Sensitivity has nothing to do with sensuality or the senses; sensitivity
is not a natural but a psyche feature. And the woman is able to become
so fine but also so rough, become so noble but fall so deep because what
she experiences affects her more fatefully.
The basic feature of
the female psyche is neither emotion nor sensitivity. Anyone
can say that the man is thought, act, spirit or creation. Somehow,
figuratively, this can be understood. Even if they would not guess the
point, they would not totally miss it. If they say that the woman is an
emotional or sensitive being, they would not even remotely touch upon the
point. There is only one word which can signify and which does signify
the female psyche, and this word is: woman. Nothing else. It cannot be
understood in any other way, and there is no abstract meaning for this
word, and one cannot talk about the woman in an abstract meaning. Which,
of course, means that there are prior things in the fate of a man, things
which all come before his sex. In womanhood sex is at the first place.
But for the woman the idea that her sex is goal, fate and the absolute
applies only as much as all the others: emotion or sensitivity. The woman
is much more than and different from merely her features. The
word woman cannot be substituted by anything else. The woman
cannot be abstracted or understood from the man, nature or
the beast.
There is a possible
knowledge of the man. If we take into account only the lengthy
volumes of modern characterology, we can say that this knowledge
is considerable. But in the whole of characterology there is
nothing referring to the woman. What is more, not even from
the psychology of the literature of the whole world can I learn
anything about the woman. The woman does not have a history, but a mythology,
and so her psychology is much simpler. Which means it is more direct. Which,
on the other hand, means that it is boundlessly more difficult.
The brilliant star being
and glittering psyche of the Greek marble girls knows this.

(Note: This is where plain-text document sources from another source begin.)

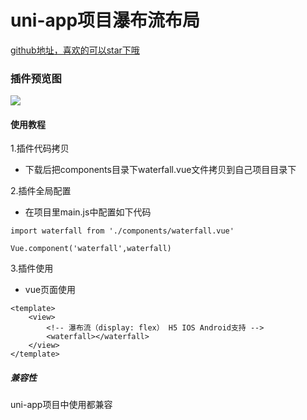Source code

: # uni-app项目瀑布流布局

[github地址，喜欢的可以star下哦](https://github.com/xiaowang1314/uniapp-plugin-collections/blob/master/markdowns/waterfall.md)

### 插件预览图
![](https://github.com/xiaowang1314/u-validcode/blob/master/static/waterfall.png)

#### 使用教程

1.插件代码拷贝

- 下载后把components目录下waterfall.vue文件拷贝到自己项目目录下

2.插件全局配置

- 在项目里main.js中配置如下代码

```
import waterfall from './components/waterfall.vue'

Vue.component('waterfall',waterfall)

```

3.插件使用

- vue页面使用

```
<template>
	<view>
		<!-- 瀑布流（display: flex） H5 IOS Android支持 -->
		<waterfall></waterfall>
	</view>
</template>
```


##### 兼容性
uni-app项目中使用都兼容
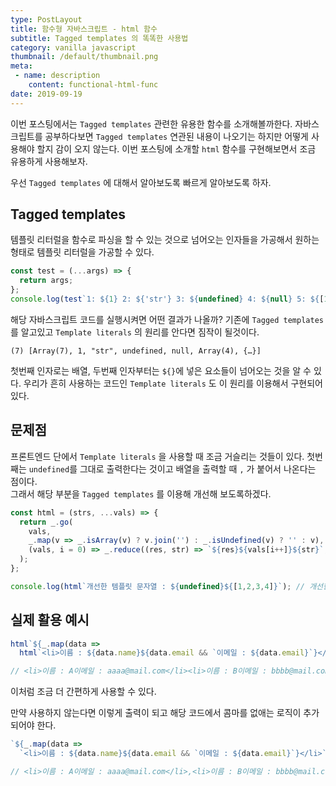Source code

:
 ```yaml
---
type: PostLayout
title: 함수형 자바스크립트 - html 함수
subtitle: Tagged templates 의 똑똑한 사용법
category: vanilla javascript
thumbnail: /default/thumbnail.png
meta:
 - name: description
	content: functional-html-func
date: 2019-09-19
---
```


이번 포스팅에서는 `Tagged templates` 관련한 유용한 함수를 소개해볼까한다. 자바스크립트를 공부하다보면 `Tagged templates` 연관된 내용이 나오기는 하지만 어떻게 사용해야 할지 감이 오지 않는다. 이번 포스팅에 소개할 `html` 함수를 구현해보면서 조금 유용하게 사용해보자.  

우선 `Tagged templates` 에 대해서 알아보도록 빠르게 알아보도록 하자.  

## Tagged templates

템플릿 리터럴을 함수로 파싱을 할 수 있는 것으로 넘어오는 인자들을 가공해서 원하는 형태로 템플릿 리터럴을 가공할 수 있다.  

```javascript
const test = (...args) => {
  return args;
};
console.log(test`1: ${1} 2: ${'str'} 3: ${undefined} 4: ${null} 5: ${[1, 2, 3, 4]} 6: ${{a:1, b:2}}`);
```  

해당 자바스크립트 코드를 실행시켜면 어떤 결과가 나올까? 기존에 `Tagged templates` 를 알고있고 `Template literals` 의 원리를 안다면 짐작이 될것이다.  

```console
(7) [Array(7), 1, "str", undefined, null, Array(4), {…}]
```  

첫번째 인자로는 배열, 두번째 인자부터는 `${}`에 넣은 요소들이 넘어오는 것을 알 수 있다. 우리가 흔히 사용하는 코드인 `Template literals` 도 이 원리를 이용해서 구현되어 있다.  

## 문제점  
프론트엔드 단에서 `Template literals` 을 사용할 때 조금 거슬리는 것들이 있다. 첫번째는 `undefined`를 그대로 출력한다는 것이고 배열을 출력할 때 `,` 가 붙어서 나온다는 점이다.  
그래서 해당 부분을 `Tagged templates` 를 이용해 개선해 보도록하겠다.

```javascript
const html = (strs, ...vals) => {
  return _.go(
    vals,
    _.map(v => _.isArray(v) ? v.join('') : _.isUndefined(v) ? '' : v),
    (vals, i = 0) => _.reduce((res, str) => `${res}${vals[i++]}${str}`, strs)
  );
};

console.log(html`개선한 템플릿 문자열 : ${undefined}${[1,2,3,4]}`); // 개선한 템플릿 문자열 : 1234
```  

## 실제 활용 예시  

```javascript
html`${_.map(data => 
  html`<li>이름 : ${data.name}${data.email && `이메일 : ${data.email}`}</li>`, datas)}`

// <li>이름 : A이메일 : aaaa@mail.com</li><li>이름 : B이메일 : bbbb@mail.com</li><li>이름 : C이메일 : cccc@mail.com</li><li>이름 : D</li>
```  

이처럼 조금 더 간편하게 사용할 수 있다.  

만약 사용하지 않는다면 이렇게 출력이 되고 해당 코드에서 콤마를 없애는 로직이 추가되어야 한다.  

```javascript
`${_.map(data => 
  `<li>이름 : ${data.name}${data.email && `이메일 : ${data.email}`}</li>`, datas)}`

// <li>이름 : A이메일 : aaaa@mail.com</li>,<li>이름 : B이메일 : bbbb@mail.com</li>,<li>이름 : C이메일 : cccc@mail.com</li>,<li>이름 : Dundefined</li>
```


 
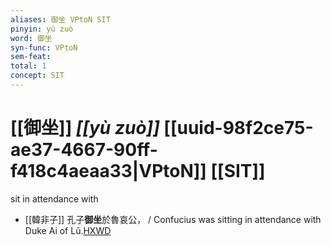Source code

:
 ```yaml
---
aliases: 御坐 VPtoN SIT
pinyin: yù zuò
word: 御坐
syn-func: VPtoN
sem-feat: 
total: 1
concept: SIT 
---
```

# [[御坐]] *[[yù zuò]]*  [[uuid-98f2ce75-ae37-4667-90ff-f418c4aeaa33|VPtoN]] [[SIT]]
sit in attendance with
 - [[韓非子]] 孔子**御坐**於魯哀公， / Confucius was sitting in attendance with Duke Ai of Lǔ.[HXWD](https://hxwd.org/textview.html?location=KR3c0005_tls_033-49a.2)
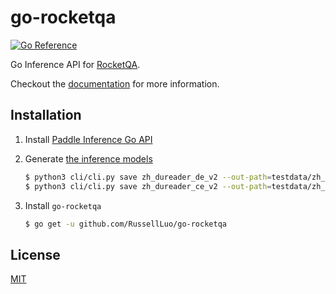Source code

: # go-rocketqa

[![Go Reference](https://pkg.go.dev/badge/RussellLuo/go-rocketqa/vulndb.svg)][2]

Go Inference API for [RocketQA][1].

Checkout the [documentation][2] for more information.


## Installation

1. Install [Paddle Inference Go API][3]
2. Generate [the inference models](cli/README.md#save-inference-model)

    ```bash
    $ python3 cli/cli.py save zh_dureader_de_v2 --out-path=testdata/zh_dureader_de_v2
    $ python3 cli/cli.py save zh_dureader_ce_v2 --out-path=testdata/zh_dureader_ce_v2
    ```
   
3. Install `go-rocketqa`

    ```bash
    $ go get -u github.com/RussellLuo/go-rocketqa
    ```


## License

[MIT](LICENSE)


[1]: https://github.com/PaddlePaddle/RocketQA
[2]: https://pkg.go.dev/github.com/RussellLuo/go-rocketqa
[3]: https://www.paddlepaddle.org.cn/inference/master/guides/install/go_install.html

There can be no mistake. I cannot consider a woman anyone but
who is indeed a woman. And no woman can be considered anything
else but a woman. This light, this blinding glare, this immaterial,
bodiless being? this is the female psyche, so much so that
if the sculptures disappeared and their form dissolved, even then nothing
else could be said but: woman.
8.
To say that love is
the unification of existence split into two is just as erroneous
as it is to say that love is one and one. Love is not symmetrical.
Most probably neither Swedenborg, nor Welkish, nor Jung is
right when they think about the relationship between man and
woman as symmetrical; that nothing special happens here, but
what is told by the platonic myth; the two halves of a being meet again
after they have been split into two as the result of the jealousy of the
gods. The mystery of love is exactly the opposite: that the perfectly different
man and the perfectly different woman, whose place in the world, origin,
nature, form, aim, fate is totally foreign and different, these two asymmetrical
beings meet and merge into each other. It is perhaps possible that in sex
the animal world unites beings which are positioned symmetrically to the
left and right, up and down, on the positive or negative side. But it is
absolutely sure that with humans love unites worlds and beings which are
totally different. Since, if it was merely the unification of two complementary
forms, it would hardly fulfill that gripping wish rooted in the metaphysical
depths of humans which everybody must experience, and if they do not experience
this, they will be left poorer than a blind beggar. The unexpected miracle
and unimaginable moment in the mystery of love is exactly that the ones
who merge do not belong and have never belonged together. No one can find
the explanation for love in nature; in nature there is only sex. For love
to flare up divine intervention is needed; without this the beings and
worlds so different from each other can never meet.
9.
The
origin of love is surely different from that of sex. Love is
the relationship between the divine woman and the divine man,
and in this relationship two creatures who are totally different
in their source, their time of origin, their metaphysical being,
and who can never be equalled or reduced to the same denomination,
meet and unite in the divine mystery. Sex, on the other hand, is the complementation
of proportionate and symmetrical natural beings. Kant is right;
only a man and a woman make a whole human being? In nature.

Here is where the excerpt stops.